Las trampas del feminismo institucional
Con la institucionalización de los movimientos de mujeres, en varios países hemos visto en acción lo que hemos llamado un feminismo institucional o feminismo de ministerios, desde el Estado español, a México, Chile o Argentina. Sus medidas han estado centradas en tomar la agenda del puntivismo, mediante la tipificación penal, o la implementación de algunas medidas cosméticas. En el Estado Español, la aprobación de la Ley solo si es si resultó problemática, porque este marco punitivista del debate alentó a la derecha y la extrema derecha para exigir penas aún más duras. Por otro lado, extendió la criminalización a otros delitos, como explicamos antes. En cambio, en lo que hace a medidas de prevención contra la violencia de género, estas han sido muy parciales y en lo que va del año los feminicidios han aumentado.

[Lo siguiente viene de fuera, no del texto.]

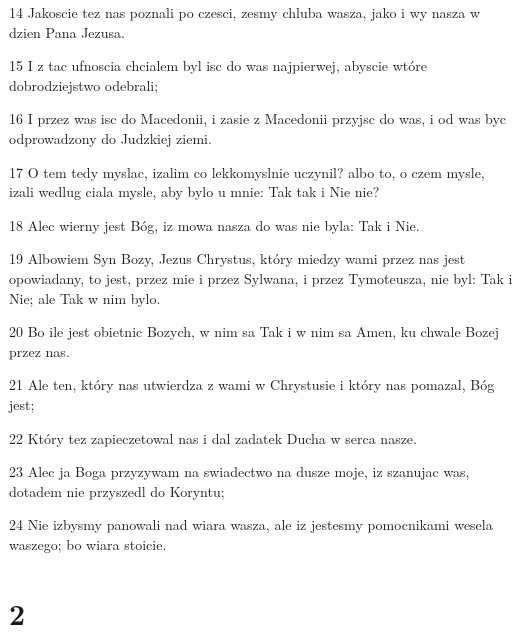 \par 14 Jakoscie tez nas poznali po czesci, zesmy chluba wasza, jako i wy nasza w dzien Pana Jezusa.
\par 15 I z tac ufnoscia chcialem byl isc do was najpierwej, abyscie wtóre dobrodziejstwo odebrali;
\par 16 I przez was isc do Macedonii, i zasie z Macedonii przyjsc do was, i od was byc odprowadzony do Judzkiej ziemi.
\par 17 O tem tedy myslac, izalim co lekkomyslnie uczynil? albo to, o czem mysle, izali wedlug ciala mysle, aby bylo u mnie: Tak tak i Nie nie?
\par 18 Alec wierny jest Bóg, iz mowa nasza do was nie byla: Tak i Nie.
\par 19 Albowiem Syn Bozy, Jezus Chrystus, który miedzy wami przez nas jest opowiadany, to jest, przez mie i przez Sylwana, i przez Tymoteusza, nie byl: Tak i Nie; ale Tak w nim bylo.
\par 20 Bo ile jest obietnic Bozych, w nim sa Tak i w nim sa Amen, ku chwale Bozej przez nas.
\par 21 Ale ten, który nas utwierdza z wami w Chrystusie i który nas pomazal, Bóg jest;
\par 22 Który tez zapieczetowal nas i dal zadatek Ducha w serca nasze.
\par 23 Alec ja Boga przyzywam na swiadectwo na dusze moje, iz szanujac was, dotadem nie przyszedl do Koryntu;
\par 24 Nie izbysmy panowali nad wiara wasza, ale iz jestesmy pomocnikami wesela waszego; bo wiara stoicie.

\chapter{2}

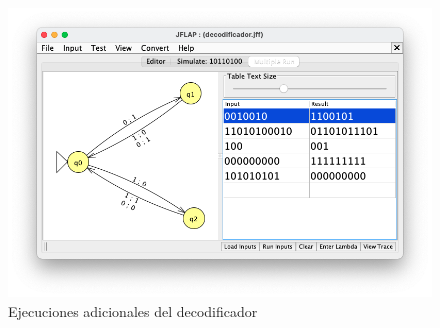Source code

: \begin{figure}[H] 
	\centering
	\includegraphics[scale=0.55]{../practica_3/images/adicionales_decodificador.png} 
	\caption{Ejecuciones adicionales del decodificador} 
    \label{fig:adicionales_decodificador}
\end{figure}


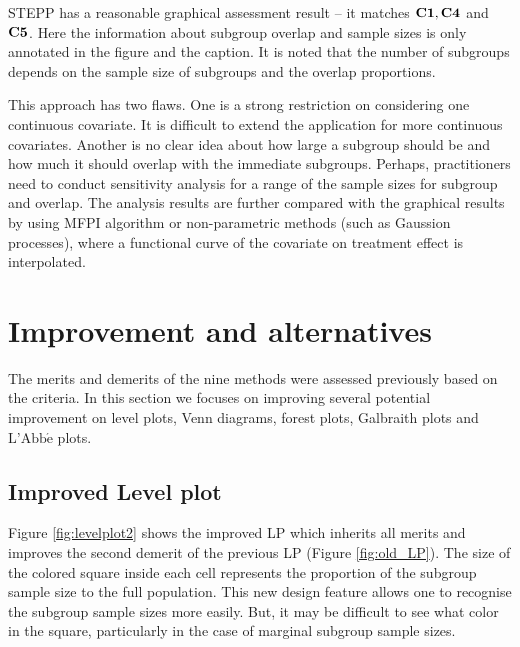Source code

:\documentclass[Afour,sagev,times, doublespace]{sagej}
\begin{document}
{STEPP has a reasonable graphical assessment result -- it matches $\bf{C1}, \bf{C4}$ and $\bf{C5}$. Here the information about subgroup overlap and sample sizes is only annotated in the figure and the caption. It is noted that the number of subgroups depends on the sample size of subgroups and the overlap proportions.

This approach has two flaws. One is a strong restriction on considering one continuous covariate. It is difficult to extend the application for more continuous covariates. Another is no clear idea about how large a subgroup should be and how much it should overlap with the immediate subgroups. Perhaps, practitioners need to conduct sensitivity analysis for a range of the sample sizes for subgroup and overlap. The analysis results are further compared with the graphical results by using MFPI algorithm \cite{Royston:04, Sauerbrei:07} or non-parametric methods (such as Gaussion processes\cite{Rasmussen:06}), where a functional curve of the covariate on treatment effect is interpolated.


\section{Improvement and alternatives}

The merits and demerits of the nine methods were assessed previously based on the criteria. In this section we focuses on improving several potential improvement on level plots, Venn diagrams, forest plots, Galbraith plots and $\text{L'Abb}\acute{\text{e}}$ plots.

\subsection{Improved Level plot}

Figure \ref{fig:levelplot2} shows the improved LP which inherits all merits and improves the second demerit of the previous LP (Figure \ref{fig:old_LP}). The size of the colored square inside each cell represents the proportion of the subgroup sample size to the full population. This new design feature allows one to recognise the subgroup sample sizes more easily. But, it may be difficult to see what color in the square, particularly in the case of marginal subgroup sample sizes.

}
\end{document}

Y acá se encuentra uno de los aspectos claves de nuestra intervención. Porque si la lógica punitiva no es nuestro horizonte, planteamos un programa de lucha para enfrentar la violencia de género. Y el foco solo puede estar en atacar las condiciones que llevan a la reproducción de esas violencias en el sistema capitalista patriarcal. Desde Pan y Rosas, en varios países, venimos luchando por aumentos significativos de los presupuestos de género, así como la habilitación de casas refugios para mujeres, sin presencia policial ni judicial. Exigimos que no sea necesario realizar una denuncia penal para recibir ayudas financieras o psicológicas, y la implementación de planes de educación sexual integrales en todos los niveles educativos. La lucha por la separación de la Iglesia del Estado está ligada a esta pelea, en tanto es una institución reaccionaria que reproduce las opresiones, el machismo y la homofobia. Pero eso no es suficiente, si no se garantiza vivienda y trabajo para todas las mujeres en situación violencia de género, para que no tengan que seguir viviendo con sus agresores. La expropiación de viviendas vacías en manos de bancos y especuladores, es una demanda central en este sentido. De igual modo, la regularización de todas las personas migrantes es fundamental, ya que muchas mujeres son más vulnerables a situaciones de violencia de género por estar sin papeles. La formación de comisiones de mujeres y disidencias sexuales en los lugares de trabajo y estudio forma parte de nuestra pelea por la autoorganización de las mujeres junto a la clase obrera y el movimiento estudiantil. Medidas que de conjunto implican cuestionar el régimen de explotación, precariedad, racismo y machismo que condiciona la vida de millones de mujeres en todo el planeta. Para esto, como señalamos antes, se vuelve fundamental luchar desde la unidad de los movimientos de mujeres y disidencias con la clase trabajadora. Y pelear por que los sindicatos asuman activamente estas demandas y apoyen las huelgas de mujeres. Esto implica también enfrentar a las burocracias sindicales y las burocracias de los propios movimientos que mantienen las luchas de las mujeres como territorios separados.
La lucha contra la violencia de género la asumimos como parte de una lucha contra las múltiples de violencias que genera este sistema de explotación y opresiones. Por eso nuestro feminista es un feminismo de la lucha de clases, antipunitivista, anticapitalista y socialista.
*Este artículo está basado en una charla realizada en la Universidad de Verano de Révolution Permanente en Francia, el pasado 26 de agosto.